The Association of Professional Financial Advisers is to probe upheld Financial Ombudsman Service decisions against advisers to build up a body of evidence to fight unfair rulings.

The trade body has warned the ombudsman's stance on certain complaints could undermine the existence of focused advice, which the Financial Conduct Authority defines as "advice focused, at the request of the customer, on the provision of personal recommendations relating to a specific need, designated investment or certain assets".

The trade body has asked advisers to send in cases where an ombudsman has found against them for actions a client took without their recommendation so it could build up a body of evidence.

Chris Hannant, Apfa’s director general, said the rules on this issue appeared to be ambiguous and he is keen to tackle this issue.

He said: “To what extent can focused advice really exist and how can you be responsible for something you don’t know about?

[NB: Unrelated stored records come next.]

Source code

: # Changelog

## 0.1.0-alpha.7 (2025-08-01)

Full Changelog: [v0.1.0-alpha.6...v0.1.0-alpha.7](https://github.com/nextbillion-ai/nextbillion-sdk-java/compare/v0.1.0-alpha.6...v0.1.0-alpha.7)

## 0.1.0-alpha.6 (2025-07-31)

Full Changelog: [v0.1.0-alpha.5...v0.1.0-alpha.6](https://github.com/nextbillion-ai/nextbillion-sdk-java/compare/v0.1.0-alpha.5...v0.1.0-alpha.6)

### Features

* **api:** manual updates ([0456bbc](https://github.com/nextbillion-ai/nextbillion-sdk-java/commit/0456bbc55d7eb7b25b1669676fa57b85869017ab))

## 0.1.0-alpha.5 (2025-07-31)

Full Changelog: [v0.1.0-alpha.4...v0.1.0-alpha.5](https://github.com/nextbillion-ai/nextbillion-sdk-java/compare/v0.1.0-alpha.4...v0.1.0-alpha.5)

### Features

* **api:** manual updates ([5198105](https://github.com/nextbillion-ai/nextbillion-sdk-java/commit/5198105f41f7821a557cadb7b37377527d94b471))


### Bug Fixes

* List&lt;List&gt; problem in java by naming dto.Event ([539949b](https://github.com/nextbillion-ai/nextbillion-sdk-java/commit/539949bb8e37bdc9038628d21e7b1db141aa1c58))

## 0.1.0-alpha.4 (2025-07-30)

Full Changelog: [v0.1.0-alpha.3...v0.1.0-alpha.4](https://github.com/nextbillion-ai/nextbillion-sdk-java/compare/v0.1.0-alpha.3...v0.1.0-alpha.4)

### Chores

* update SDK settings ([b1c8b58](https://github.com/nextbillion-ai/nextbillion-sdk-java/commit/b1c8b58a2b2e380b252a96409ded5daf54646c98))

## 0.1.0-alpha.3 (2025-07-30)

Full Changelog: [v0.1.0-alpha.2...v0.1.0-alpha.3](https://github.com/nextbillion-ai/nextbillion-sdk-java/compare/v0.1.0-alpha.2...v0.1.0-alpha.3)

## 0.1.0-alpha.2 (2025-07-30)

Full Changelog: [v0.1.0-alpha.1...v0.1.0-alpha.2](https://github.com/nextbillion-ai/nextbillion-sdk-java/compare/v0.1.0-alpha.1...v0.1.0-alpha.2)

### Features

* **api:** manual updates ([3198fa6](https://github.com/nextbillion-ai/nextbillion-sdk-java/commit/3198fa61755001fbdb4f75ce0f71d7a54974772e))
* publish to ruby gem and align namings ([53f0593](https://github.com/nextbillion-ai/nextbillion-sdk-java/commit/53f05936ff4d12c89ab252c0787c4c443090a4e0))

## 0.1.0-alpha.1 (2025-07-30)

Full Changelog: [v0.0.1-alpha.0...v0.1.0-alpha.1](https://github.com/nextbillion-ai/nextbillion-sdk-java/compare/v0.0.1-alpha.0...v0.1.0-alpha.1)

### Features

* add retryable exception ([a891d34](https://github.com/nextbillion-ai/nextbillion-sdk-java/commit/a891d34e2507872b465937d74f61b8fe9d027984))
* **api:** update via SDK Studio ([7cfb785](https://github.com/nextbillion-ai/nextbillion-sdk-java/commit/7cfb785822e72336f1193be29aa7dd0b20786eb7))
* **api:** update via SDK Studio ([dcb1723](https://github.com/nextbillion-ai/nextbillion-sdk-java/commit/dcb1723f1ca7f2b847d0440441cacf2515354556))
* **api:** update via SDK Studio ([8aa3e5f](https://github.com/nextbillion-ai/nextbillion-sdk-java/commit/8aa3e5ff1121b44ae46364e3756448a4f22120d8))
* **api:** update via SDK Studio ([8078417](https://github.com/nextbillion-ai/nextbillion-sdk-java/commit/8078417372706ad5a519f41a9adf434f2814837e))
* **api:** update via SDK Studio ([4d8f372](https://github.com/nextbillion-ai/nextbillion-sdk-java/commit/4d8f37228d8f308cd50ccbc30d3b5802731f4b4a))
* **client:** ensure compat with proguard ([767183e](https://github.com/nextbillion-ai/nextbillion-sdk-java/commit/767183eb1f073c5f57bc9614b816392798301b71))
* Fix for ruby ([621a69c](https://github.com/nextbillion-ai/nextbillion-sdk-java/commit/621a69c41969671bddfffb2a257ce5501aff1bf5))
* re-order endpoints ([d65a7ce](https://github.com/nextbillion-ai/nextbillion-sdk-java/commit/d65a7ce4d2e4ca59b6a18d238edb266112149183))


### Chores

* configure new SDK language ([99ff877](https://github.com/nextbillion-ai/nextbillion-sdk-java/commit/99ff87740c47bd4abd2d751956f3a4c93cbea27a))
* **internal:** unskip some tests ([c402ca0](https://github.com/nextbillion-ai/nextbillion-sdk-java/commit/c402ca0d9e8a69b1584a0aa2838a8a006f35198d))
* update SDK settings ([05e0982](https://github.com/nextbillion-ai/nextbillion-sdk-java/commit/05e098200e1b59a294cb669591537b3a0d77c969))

“To what extent can a client determine the services they want to receive and to what extent does the adviser have to be more invasive, as opposed to just accepting what they have been told?

“I have just been through the FCA’s guidance on the different types of advice and it is all very silent on this.

“I am going to get in touch with the policy people at the FCA because they are looking at the advice/guidance split at the moment.

“It puts a question mark over whether focused advice is possible.”

According to the FCA’s guidance, the provision of focused advice does not mean advisers do not have a duty to use reasonable skill, care and diligence.

Mr Hannant said the issue was particularly common in the area of self-invested personal pensions, where an adviser might set one up for a client who then uses the pension pot to invest in an asset without informing the adviser.

For example, there have been instances where advisers have been told to pay compensation after setting up Sipps on an “execution-only” basis for clients who have invested in Harlequin or Stirling Mortimer.

In a recent case an adviser was told to pay out after recommending an investment in Connaught but also because the client unilaterally decided to increase their holding.

It was this case that prompted Neil Liversidge, managing director of West Riding Personal Finance Solutions, to raise the issue with Apfa and he said advisers who feel a decision against them has been “perverse or unjust” should contact the trade body.

He said: “If an adviser has no contract with a client for a particular transaction, how can he or she be justly held liable for its consequences?

“Moreover, clients who do [this] invariably do it for one reason and one reason only – so as to avoid paying a fee.

“In essence they are taking advantage of the adviser and cheating him or her.”